Disagreement Is Not “Widespread Support”
The following is a reflection from one of our volunteers on their experience going door-knocking.
By V
Going into my first door-knocking session for a subject as “taboo” as the death penalty, I expected scorn, resentment, apathy, or perhaps some handwavey regurgitation of the mainline arguments. I was surprised to be met instead with nuanced perspectives that go beyond simple “yes” or “no” answers.
Although most were hesitant to suggest changing death penalty laws, it seems there was a certain degree of pensiveness and discomfort when we broke down the abstract concept of the death penalty into concrete situations that have occured. We like to speak about this “strong support” for the death penalty here in Singapore. Recently, I have come to question if this obstructively obscures nuance.
Yes, on the surface it seems most Singaporeans believe that the death penalty is necessary or deserved for individuals who have committed certain crimes.

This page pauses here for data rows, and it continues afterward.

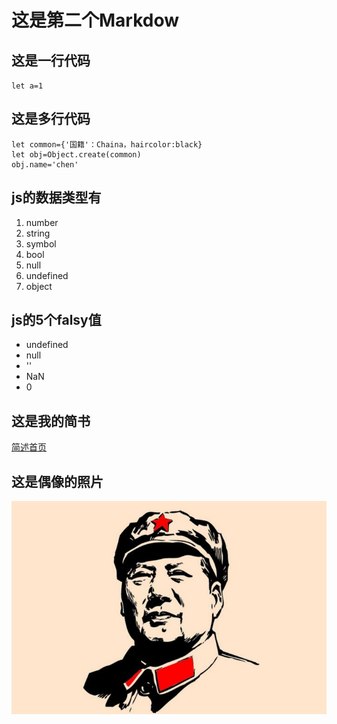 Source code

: # 这是第二个Markdow
## 这是一行代码
`let a=1`
## 这是多行代码
```
let common={'国籍'：Chaina，haircolor:black}
let obj=Object.create(common)
obj.name='chen'
```
## js的数据类型有
1. number
2. string
3. symbol
4. bool
5. null
6. undefined
7. object
## js的5个falsy值
* undefined
* null
* ''
* NaN
* 0
## 这是我的简书
[简述首页](https://www.jianshu.com/)
## 这是偶像的照片
![偶像](maoyeye.jpg)

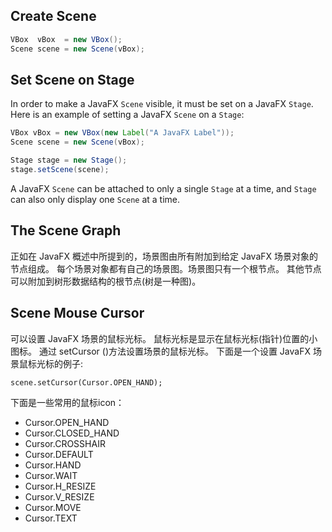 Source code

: ## Create Scene

```java
VBox  vBox  = new VBox();
Scene scene = new Scene(vBox);
```

## Set Scene on Stage

In order to make a JavaFX `Scene` visible, it must be set on a JavaFX `Stage`. Here is an example of setting a JavaFX `Scene` on a `Stage`:

```java
VBox vBox = new VBox(new Label("A JavaFX Label"));
Scene scene = new Scene(vBox);

Stage stage = new Stage();
stage.setScene(scene);
```

A JavaFX `Scene` can be attached to only a single `Stage` at a time, and `Stage` can also only display one `Scene` at a time.

## The Scene Graph

正如在 JavaFX 概述中所提到的，场景图由所有附加到给定 JavaFX 场景对象的节点组成。 每个场景对象都有自己的场景图。场景图只有一个根节点。 其他节点可以附加到树形数据结构的根节点(树是一种图)。

## Scene Mouse Cursor

可以设置 JavaFX 场景的鼠标光标。 鼠标光标是显示在鼠标光标(指针)位置的小图标。 通过 setCursor ()方法设置场景的鼠标光标。 下面是一个设置 JavaFX 场景鼠标光标的例子:

```
scene.setCursor(Cursor.OPEN_HAND);
```

下面是一些常用的鼠标icon：

- Cursor.OPEN_HAND
- Cursor.CLOSED_HAND
- Cursor.CROSSHAIR
- Cursor.DEFAULT
- Cursor.HAND
- Cursor.WAIT
- Cursor.H_RESIZE
- Cursor.V_RESIZE
- Cursor.MOVE
- Cursor.TEXT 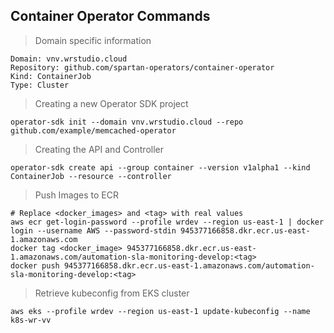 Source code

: ## Container Operator Commands

> Domain specific information
```text
Domain: vnv.wrstudio.cloud
Repository: github.com/spartan-operators/container-operator
Kind: ContainerJob
Type: Cluster
```

> Creating a new Operator SDK project
```shell
operator-sdk init --domain vnv.wrstudio.cloud --repo github.com/example/memcached-operator
```

> Creating the API and Controller
```shell
operator-sdk create api --group container --version v1alpha1 --kind ContainerJob --resource --controller
```

> Push Images to ECR
```shell
# Replace <docker_images> and <tag> with real values
aws ecr get-login-password --profile wrdev --region us-east-1 | docker login --username AWS --password-stdin 945377166858.dkr.ecr.us-east-1.amazonaws.com
docker tag <docker_image> 945377166858.dkr.ecr.us-east-1.amazonaws.com/automation-sla-monitoring-develop:<tag>
docker push 945377166858.dkr.ecr.us-east-1.amazonaws.com/automation-sla-monitoring-develop:<tag>
```

> Retrieve kubeconfig from EKS cluster
```shell
aws eks --profile wrdev --region us-east-1 update-kubeconfig --name k8s-wr-vv
``` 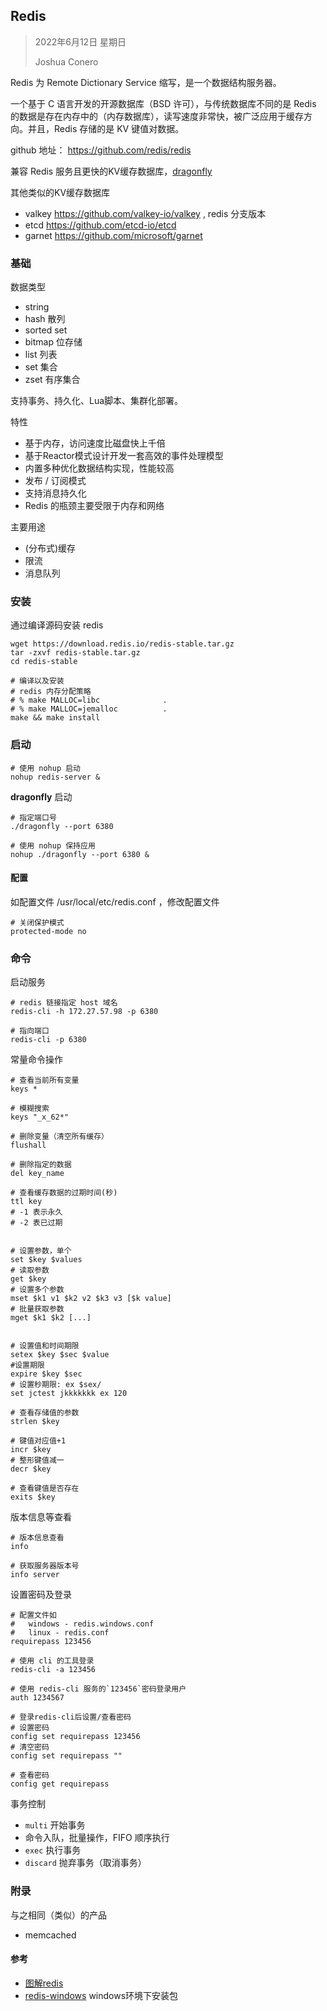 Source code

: ## Redis

> 2022年6月12日 星期日
>
> Joshua Conero

Redis 为 Remote Dictionary Service 缩写，是一个数据结构服务器。

一个基于 C 语言开发的开源数据库（BSD 许可），与传统数据库不同的是 Redis 的数据是存在内存中的（内存数据库），读写速度非常快，被广泛应用于缓存方向。并且，Redis 存储的是 KV 键值对数据。



github 地址： https://github.com/redis/redis

兼容 Redis 服务且更快的KV缓存数据库，[dragonfly](https://github.com/dragonflydb/dragonfly)

其他类似的KV缓存数据库

- valkey         https://github.com/valkey-io/valkey , redis 分支版本
- etcd             https://github.com/etcd-io/etcd
- garnet         https://github.com/microsoft/garnet



### 基础

数据类型

- string
- hash                             散列
- sorted set
- bitmap                         位存储
- list                                列表
- set                                集合
- zset                              有序集合



支持事务、持久化、Lua脚本、集群化部署。



特性

- 基于内存，访问速度比磁盘快上千倍
- 基于Reactor模式设计开发一套高效的事件处理模型
- 内置多种优化数据结构实现，性能较高
- 发布 / 订阅模式
- 支持消息持久化
- Redis 的瓶颈主要受限于内存和网络



主要用途

- (分布式)缓存
- 限流
- 消息队列



### 安装

通过编译源码安装 redis

```shell
wget https://download.redis.io/redis-stable.tar.gz
tar -zxvf redis-stable.tar.gz
cd redis-stable

# 编译以及安装
# redis 内存分配策略
# % make MALLOC=libc              .   
# % make MALLOC=jemalloc          .
make && make install
```





### 启动

```shell
# 使用 nohup 启动
nohup redis-server &
```



**dragonfly** 启动

```shell
# 指定端口号
./dragonfly --port 6380

# 使用 nohup 保持应用
nohup ./dragonfly --port 6380 &
```



#### 配置

如配置文件 /usr/local/etc/redis.conf ，修改配置文件

```shell
# 关闭保护模式
protected-mode no
```





### 命令

启动服务

```shell
# redis 链接指定 host 域名
redis-cli -h 172.27.57.98 -p 6380

# 指向端口
redis-cli -p 6380
```





常量命令操作

```shell
# 查看当前所有变量
keys *
 
# 模糊搜索
keys "_x_62*"

# 删除变量（清空所有缓存）
flushall

# 删除指定的数据
del key_name

# 查看缓存数据的过期时间(秒)
ttl key
# -1 表示永久
# -2 表已过期


# 设置参数，单个
set $key $values
# 读取参数
get $key
# 设置多个参数
mset $k1 v1 $k2 v2 $k3 v3 [$k value]
# 批量获取参数
mget $k1 $k2 [...]


# 设置值和时间期限
setex $key $sec $value
#设置期限
expire $key $sec
# 设置秒期限: ex $sex/ 
set jctest jkkkkkkk ex 120

# 查看存储值的参数
strlen $key

# 键值对应值+1
incr $key
# 整形键值减一
decr $key

# 查看键值是否存在
exits $key
```



版本信息等查看

```shell
# 版本信息查看
info

# 获取服务器版本号
info server
```



设置密码及登录

```shell
# 配置文件如
#   windows - redis.windows.conf
#   linux - redis.conf
requirepass 123456

# 使用 cli 的工具登录
redis-cli -a 123456

# 使用 redis-cli 服务的`123456`密码登录用户
auth 1234567

# 登录redis-cli后设置/查看密码
# 设置密码
config set requirepass 123456
# 清空密码
config set requirepass ""

# 查看密码
config get requirepass
```







事务控制

- `multi`                           开始事务
- 命令入队，批量操作，FIFO 顺序执行
- `exec`                            执行事务
- `discard`                      抛弃事务（取消事务）





### 附录

与之相同（类似）的产品

- memcached



#### 参考

- [图解redis](https://mp.weixin.qq.com/s/fEAWotIg2LN324wDfznpDA)
- [redis-windows](https://github.com/redis-windows/redis-windows)  windows环境下安装包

However, this neglects what Singaporeans mean by “death penalty”, and the shape and form it takes. Do they mean that indeed we should assume as much as we do based solely on a weighing scale? Or do they mean something else? I’ve come to see that the widespread agreement breaks down more into the latter: we disagree on the specifics – judgement, procedure, administration – and this disagreement is nothing to be chalked up to “widespread support”.
I’ve come to understand the Singapore conversation of the death penalty not as something dead: a conversation that need not be started because Singaporeans somehow all fervently believe that it is obvious we should implement the death penalty in the exact shape and form we do here, but rather as something obscured by a societal assumption that this is the case.
It seems to me that this conversation must at the very least be revitalised and explored to its end, rather than handwaved away on grounds of intuitiveness or a lack of grounding for any conversation. Because the grounds for conversation are there; they lie in the details: we just aren’t talking about it enough to reach them.